═══ DATA PROVIDED ═══

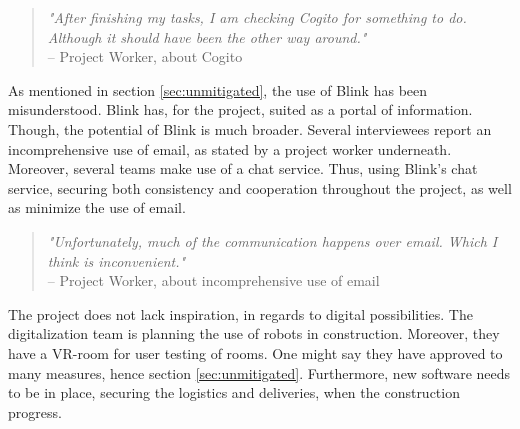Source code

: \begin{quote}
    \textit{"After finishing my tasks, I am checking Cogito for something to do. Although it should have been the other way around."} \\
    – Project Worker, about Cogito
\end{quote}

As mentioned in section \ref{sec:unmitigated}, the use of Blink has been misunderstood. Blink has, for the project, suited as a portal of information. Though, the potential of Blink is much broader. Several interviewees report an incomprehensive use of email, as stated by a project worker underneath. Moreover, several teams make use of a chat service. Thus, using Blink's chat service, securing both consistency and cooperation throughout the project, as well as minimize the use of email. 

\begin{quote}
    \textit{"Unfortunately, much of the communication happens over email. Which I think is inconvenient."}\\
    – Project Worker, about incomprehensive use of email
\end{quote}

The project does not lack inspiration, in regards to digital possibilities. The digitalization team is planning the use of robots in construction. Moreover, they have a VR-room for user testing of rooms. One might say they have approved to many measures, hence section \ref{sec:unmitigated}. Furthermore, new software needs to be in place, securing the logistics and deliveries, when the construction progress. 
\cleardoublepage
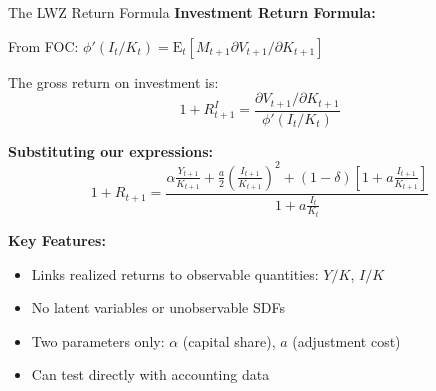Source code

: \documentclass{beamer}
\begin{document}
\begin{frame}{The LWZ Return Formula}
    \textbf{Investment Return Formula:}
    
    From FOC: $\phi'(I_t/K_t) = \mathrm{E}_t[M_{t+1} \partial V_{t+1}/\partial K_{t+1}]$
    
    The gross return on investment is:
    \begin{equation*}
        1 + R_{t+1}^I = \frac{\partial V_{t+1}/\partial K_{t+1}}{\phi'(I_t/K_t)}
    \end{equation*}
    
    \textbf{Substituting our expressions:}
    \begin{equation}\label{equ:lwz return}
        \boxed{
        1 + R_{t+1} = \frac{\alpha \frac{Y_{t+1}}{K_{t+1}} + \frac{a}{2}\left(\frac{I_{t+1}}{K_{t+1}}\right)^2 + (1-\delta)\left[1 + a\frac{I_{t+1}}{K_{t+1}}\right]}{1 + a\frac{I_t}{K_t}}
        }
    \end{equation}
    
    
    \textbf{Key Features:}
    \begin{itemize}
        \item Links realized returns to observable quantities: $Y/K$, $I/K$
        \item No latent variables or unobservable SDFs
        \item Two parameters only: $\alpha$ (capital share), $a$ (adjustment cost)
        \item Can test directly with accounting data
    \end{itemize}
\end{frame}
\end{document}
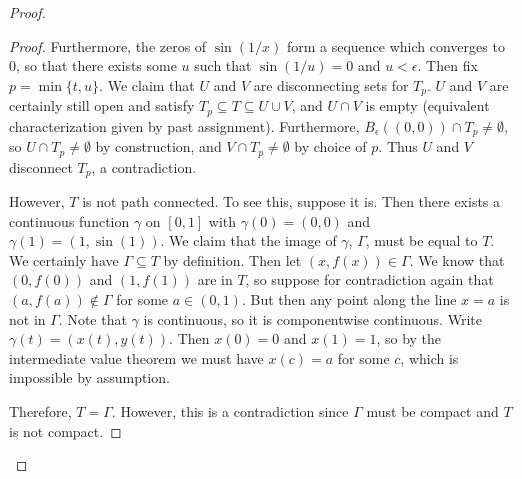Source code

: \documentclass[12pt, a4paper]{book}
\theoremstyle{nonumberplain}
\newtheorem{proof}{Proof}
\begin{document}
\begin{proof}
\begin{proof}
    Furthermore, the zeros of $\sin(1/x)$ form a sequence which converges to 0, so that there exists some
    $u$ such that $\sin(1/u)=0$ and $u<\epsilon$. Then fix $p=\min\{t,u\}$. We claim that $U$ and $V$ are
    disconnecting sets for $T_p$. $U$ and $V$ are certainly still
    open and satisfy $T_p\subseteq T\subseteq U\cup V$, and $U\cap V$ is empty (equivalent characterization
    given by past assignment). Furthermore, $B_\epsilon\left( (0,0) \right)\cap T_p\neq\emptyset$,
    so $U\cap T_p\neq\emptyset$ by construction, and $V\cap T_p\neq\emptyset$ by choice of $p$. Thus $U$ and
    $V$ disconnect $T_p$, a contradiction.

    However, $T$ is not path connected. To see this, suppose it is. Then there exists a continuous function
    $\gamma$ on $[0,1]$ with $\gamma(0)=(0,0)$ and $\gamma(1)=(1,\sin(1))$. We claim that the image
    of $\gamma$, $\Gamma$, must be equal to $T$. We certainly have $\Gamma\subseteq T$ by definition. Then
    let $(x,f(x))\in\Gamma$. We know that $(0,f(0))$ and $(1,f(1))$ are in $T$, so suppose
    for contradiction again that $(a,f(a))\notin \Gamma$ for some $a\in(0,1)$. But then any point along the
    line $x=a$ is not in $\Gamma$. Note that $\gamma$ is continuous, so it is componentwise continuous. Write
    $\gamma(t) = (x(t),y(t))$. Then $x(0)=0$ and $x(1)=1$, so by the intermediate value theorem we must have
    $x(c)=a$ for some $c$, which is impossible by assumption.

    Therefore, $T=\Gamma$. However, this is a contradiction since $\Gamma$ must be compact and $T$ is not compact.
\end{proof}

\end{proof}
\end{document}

═══

- _PROBLEM DESCRIPTION_
Go through the entries above and pull out each line with "Cogito" in it.

- _ANSWER BOX_
    \textit{"After finishing my tasks, I am checking Cogito for something to do. Although it should have been the other way around."} \\
    – Project Worker, about Cogito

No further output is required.